McCulloch wrote:Will that is somehow, "unconstrained by external circumstances". I do not agree with that claim. I believe that our will is, itself, caused in complex chaotic ways just as our emotions are. Our will is affected by our intellect, our emotions, our circumstances, social pressures and all of the things that affect our emotions. You have not been able to demonstrate free will.
scorpia wrote:But people can refuse to let external circumstances affect them. Wouldn't they be unconstrained by external circumstances? What external circumstances would that be? Intellect? People ignore that. Social pressure? People can ignore that too. Genetics? That can be ignored. Same with emotions. Wouldn't this show that show that will isn't necessarily constrained?

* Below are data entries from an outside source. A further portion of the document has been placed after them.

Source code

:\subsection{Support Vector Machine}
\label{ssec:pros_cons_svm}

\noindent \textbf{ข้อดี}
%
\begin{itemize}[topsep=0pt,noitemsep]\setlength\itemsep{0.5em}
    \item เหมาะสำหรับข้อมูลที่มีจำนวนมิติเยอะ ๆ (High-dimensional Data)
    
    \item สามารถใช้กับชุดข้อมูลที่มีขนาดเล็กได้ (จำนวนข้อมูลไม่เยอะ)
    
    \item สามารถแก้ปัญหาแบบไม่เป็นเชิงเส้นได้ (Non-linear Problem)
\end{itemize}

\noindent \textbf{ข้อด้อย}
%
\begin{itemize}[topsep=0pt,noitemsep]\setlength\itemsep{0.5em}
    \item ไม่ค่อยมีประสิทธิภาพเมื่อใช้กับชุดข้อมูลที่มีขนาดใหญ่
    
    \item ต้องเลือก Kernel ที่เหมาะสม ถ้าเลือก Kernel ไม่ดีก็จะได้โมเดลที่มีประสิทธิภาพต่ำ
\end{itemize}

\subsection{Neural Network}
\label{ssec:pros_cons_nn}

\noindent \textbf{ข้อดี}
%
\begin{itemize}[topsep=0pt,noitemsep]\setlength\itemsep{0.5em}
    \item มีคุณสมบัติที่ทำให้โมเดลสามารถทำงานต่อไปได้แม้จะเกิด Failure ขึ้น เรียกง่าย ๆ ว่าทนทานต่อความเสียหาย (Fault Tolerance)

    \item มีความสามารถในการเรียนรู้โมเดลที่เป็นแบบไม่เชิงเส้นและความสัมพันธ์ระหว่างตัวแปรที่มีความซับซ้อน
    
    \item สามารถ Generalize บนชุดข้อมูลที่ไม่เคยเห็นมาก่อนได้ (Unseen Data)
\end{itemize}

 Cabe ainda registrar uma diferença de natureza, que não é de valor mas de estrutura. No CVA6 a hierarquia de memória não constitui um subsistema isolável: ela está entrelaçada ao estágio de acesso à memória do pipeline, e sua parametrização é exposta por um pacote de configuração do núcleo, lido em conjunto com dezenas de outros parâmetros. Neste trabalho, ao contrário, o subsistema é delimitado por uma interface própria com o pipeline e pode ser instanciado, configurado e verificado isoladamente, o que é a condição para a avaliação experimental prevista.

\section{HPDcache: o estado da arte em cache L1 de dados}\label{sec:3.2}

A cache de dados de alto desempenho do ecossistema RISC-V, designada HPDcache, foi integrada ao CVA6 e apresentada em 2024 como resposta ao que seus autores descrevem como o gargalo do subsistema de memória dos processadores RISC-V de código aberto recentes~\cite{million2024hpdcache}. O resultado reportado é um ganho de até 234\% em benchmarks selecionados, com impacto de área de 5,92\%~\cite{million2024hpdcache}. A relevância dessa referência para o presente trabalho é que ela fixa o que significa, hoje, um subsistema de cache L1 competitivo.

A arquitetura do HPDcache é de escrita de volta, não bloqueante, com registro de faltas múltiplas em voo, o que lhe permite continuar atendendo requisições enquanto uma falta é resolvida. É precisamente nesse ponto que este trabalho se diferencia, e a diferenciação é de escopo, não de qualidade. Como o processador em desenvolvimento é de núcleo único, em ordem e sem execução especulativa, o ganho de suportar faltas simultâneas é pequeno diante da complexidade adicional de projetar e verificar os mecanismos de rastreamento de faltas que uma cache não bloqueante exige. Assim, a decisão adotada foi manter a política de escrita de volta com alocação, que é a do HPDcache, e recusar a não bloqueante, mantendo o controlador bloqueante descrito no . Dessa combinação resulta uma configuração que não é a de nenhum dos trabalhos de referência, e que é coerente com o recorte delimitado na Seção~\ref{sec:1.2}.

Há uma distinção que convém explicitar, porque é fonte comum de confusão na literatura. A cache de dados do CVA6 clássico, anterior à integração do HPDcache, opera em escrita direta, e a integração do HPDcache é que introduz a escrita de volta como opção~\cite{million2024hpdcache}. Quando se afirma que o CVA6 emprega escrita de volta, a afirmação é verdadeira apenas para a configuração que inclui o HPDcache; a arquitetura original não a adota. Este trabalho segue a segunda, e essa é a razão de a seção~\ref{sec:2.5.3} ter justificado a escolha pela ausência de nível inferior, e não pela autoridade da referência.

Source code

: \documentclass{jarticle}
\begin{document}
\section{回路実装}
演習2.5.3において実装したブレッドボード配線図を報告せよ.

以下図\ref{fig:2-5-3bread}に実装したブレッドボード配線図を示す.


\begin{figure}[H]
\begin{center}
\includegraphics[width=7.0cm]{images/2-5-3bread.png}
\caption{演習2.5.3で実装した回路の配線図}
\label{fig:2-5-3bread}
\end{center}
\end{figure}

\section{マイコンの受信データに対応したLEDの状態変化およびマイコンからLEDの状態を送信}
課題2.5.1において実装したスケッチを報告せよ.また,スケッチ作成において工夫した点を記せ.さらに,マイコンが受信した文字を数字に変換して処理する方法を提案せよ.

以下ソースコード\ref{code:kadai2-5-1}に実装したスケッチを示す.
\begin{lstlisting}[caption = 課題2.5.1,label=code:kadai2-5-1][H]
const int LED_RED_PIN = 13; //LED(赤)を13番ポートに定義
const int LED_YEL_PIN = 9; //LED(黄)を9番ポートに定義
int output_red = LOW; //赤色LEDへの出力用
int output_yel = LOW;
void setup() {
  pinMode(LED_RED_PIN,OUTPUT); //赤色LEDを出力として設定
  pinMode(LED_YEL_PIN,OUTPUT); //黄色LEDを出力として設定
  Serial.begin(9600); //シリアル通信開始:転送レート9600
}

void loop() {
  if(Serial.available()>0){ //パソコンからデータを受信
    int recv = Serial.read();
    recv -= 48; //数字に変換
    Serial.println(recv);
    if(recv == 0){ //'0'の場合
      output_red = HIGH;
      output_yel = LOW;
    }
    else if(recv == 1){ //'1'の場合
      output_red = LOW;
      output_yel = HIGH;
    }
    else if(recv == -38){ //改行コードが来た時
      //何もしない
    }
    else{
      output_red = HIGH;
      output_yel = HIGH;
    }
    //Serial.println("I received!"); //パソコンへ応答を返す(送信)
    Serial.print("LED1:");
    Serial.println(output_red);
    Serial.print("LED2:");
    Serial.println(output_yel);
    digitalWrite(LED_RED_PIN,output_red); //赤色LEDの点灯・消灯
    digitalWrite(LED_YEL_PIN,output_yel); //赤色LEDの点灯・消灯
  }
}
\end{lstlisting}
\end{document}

No, people cannot refuse to let external circumstances affect them. People can choose to refuse to allow certain external circumstances from affecting a decision that they may have made. The decision, however, was made based on external circumstances.
A Christian, for instance, has decided to obey the precepts of Jesus Christ. This decision was made for a number of reasons, all external circumstances. Intellect (being convinced intellectually that the Christian theology is true), emotion (fear of eventual annihilation, feelings of guilt/need to feel forgiven, need to feel special, chosen), social pressure etc. Even if you believe that faith is a gift from God, that is an external circumstance. God, a being external to self, grants faith to the penitent. The Christian, then may choose to ignore other external circumstances; intellectual, social, emotional etc. which may act to go against that decision. Why? Two possibilities. First, that the Christian in question has a characteristic ability, we call free-will, to make decisions completely unaffected by external circumstances. Second, that the Christian in question is in a state where he or she believes, that it is in his or her best interest in the long run to remain faithful based entirely on the external circumstances which led to the original conversion and subsequent factors in that person's life.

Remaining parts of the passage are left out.